(PROVIDED DATA):
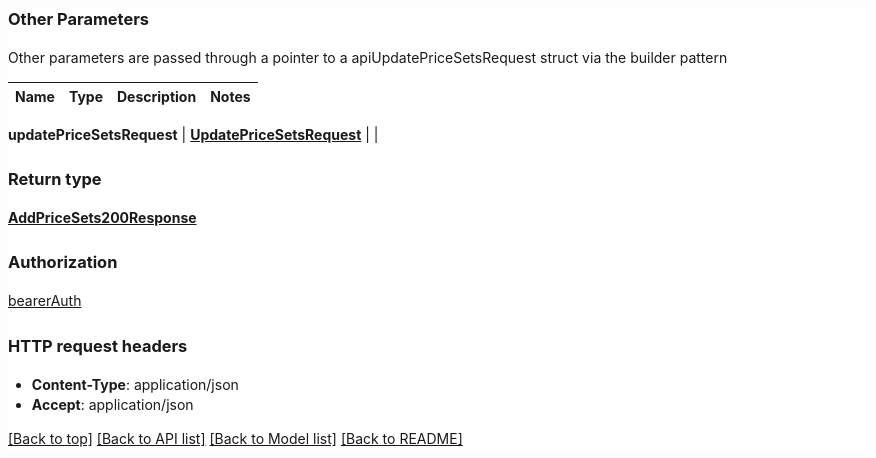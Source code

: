 ### Other Parameters

Other parameters are passed through a pointer to a apiUpdatePriceSetsRequest struct via the builder pattern


Name | Type | Description  | Notes
------------- | ------------- | ------------- | -------------

 **updatePriceSetsRequest** | [**UpdatePriceSetsRequest**](UpdatePriceSetsRequest.md) |  | 

### Return type

[**AddPriceSets200Response**](AddPriceSets200Response.md)

### Authorization

[bearerAuth](../README.md#bearerAuth)

### HTTP request headers

- **Content-Type**: application/json
- **Accept**: application/json

[[Back to top]](#) [[Back to API list]](../README.md#documentation-for-api-endpoints)
[[Back to Model list]](../README.md#documentation-for-models)
[[Back to README]](../README.md)

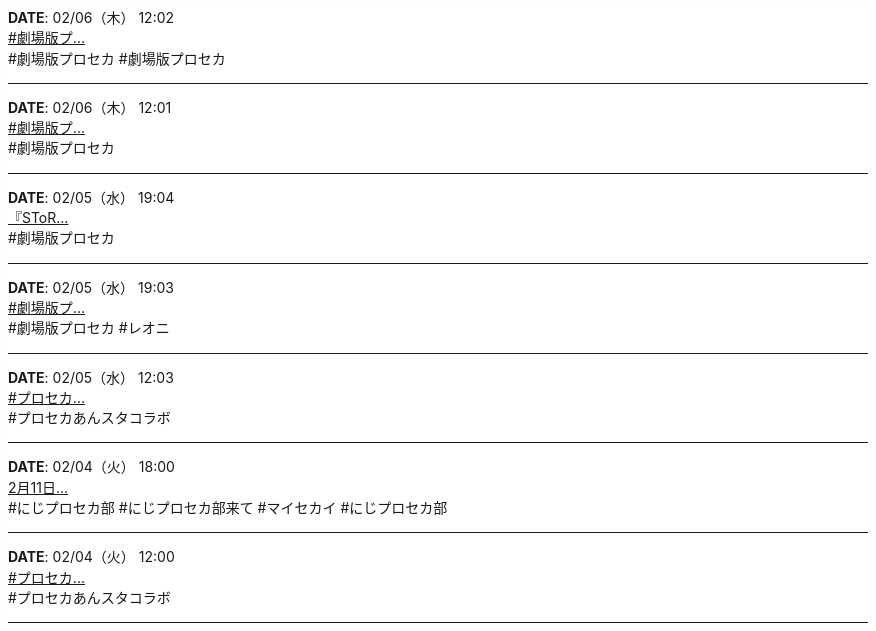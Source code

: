 
**DATE**: 02/06（木） 12:02
<br>
[#劇場版プ...](https://twitter.com/pj_sekai/status/1887335913128345820)
<br>
#劇場版プロセカ #劇場版プロセカ

---

**DATE**: 02/06（木） 12:01
<br>
[#劇場版プ...](https://twitter.com/pj_sekai/status/1887335880727404690)
<br>
#劇場版プロセカ

---

**DATE**: 02/05（水） 19:04
<br>
[『SToR...](https://twitter.com/pj_sekai/status/1887079739644629267)
<br>
#劇場版プロセカ

---

**DATE**: 02/05（水） 19:03
<br>
[#劇場版プ...](https://twitter.com/pj_sekai/status/1887079577916469647)
<br>
#劇場版プロセカ #レオニ

---

**DATE**: 02/05（水） 12:03
<br>
[#プロセカ...](https://twitter.com/pj_sekai/status/1886973939899076974)
<br>
#プロセカあんスタコラボ

---

**DATE**: 02/04（火） 18:00
<br>
[2月11日...](https://twitter.com/pj_sekai/status/1886701236256461273)
<br>
#にじプロセカ部 #にじプロセカ部来て #マイセカイ #にじプロセカ部

---

**DATE**: 02/04（火） 12:00
<br>
[#プロセカ...](https://twitter.com/pj_sekai/status/1886610635590656158)
<br>
#プロセカあんスタコラボ

---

(BRIEF): Omit the pictures, then quote the rest of the material above exactly.

(EXERCISE RESULT):
Source code

: ### Other Parameters

Other parameters are passed through a pointer to a apiUpdatePriceSetsRequest struct via the builder pattern


Name | Type | Description  | Notes
------------- | ------------- | ------------- | -------------

 **updatePriceSetsRequest** | [**UpdatePriceSetsRequest**](UpdatePriceSetsRequest.md) |  | 

### Return type

[**AddPriceSets200Response**](AddPriceSets200Response.md)

### Authorization

[bearerAuth](../README.md#bearerAuth)

### HTTP request headers

- **Content-Type**: application/json
- **Accept**: application/json

[[Back to top]](#) [[Back to API list]](../README.md#documentation-for-api-endpoints)
[[Back to Model list]](../README.md#documentation-for-models)
[[Back to README]](../README.md)

Source code

: 
**DATE**: 02/06（木） 12:02
<br>
[#劇場版プ...](https://twitter.com/pj_sekai/status/1887335913128345820)
<br>
#劇場版プロセカ #劇場版プロセカ

---

**DATE**: 02/06（木） 12:01
<br>
[#劇場版プ...](https://twitter.com/pj_sekai/status/1887335880727404690)
<br>
#劇場版プロセカ

---

**DATE**: 02/05（水） 19:04
<br>
[『SToR...](https://twitter.com/pj_sekai/status/1887079739644629267)
<br>
#劇場版プロセカ

---

**DATE**: 02/05（水） 19:03
<br>
[#劇場版プ...](https://twitter.com/pj_sekai/status/1887079577916469647)
<br>
#劇場版プロセカ #レオニ

---

**DATE**: 02/05（水） 12:03
<br>
[#プロセカ...](https://twitter.com/pj_sekai/status/1886973939899076974)
<br>
#プロセカあんスタコラボ

---

**DATE**: 02/04（火） 18:00
<br>
[2月11日...](https://twitter.com/pj_sekai/status/1886701236256461273)
<br>
#にじプロセカ部 #にじプロセカ部来て #マイセカイ #にじプロセカ部

---

**DATE**: 02/04（火） 12:00
<br>
[#プロセカ...](https://twitter.com/pj_sekai/status/1886610635590656158)
<br>
#プロセカあんスタコラボ

---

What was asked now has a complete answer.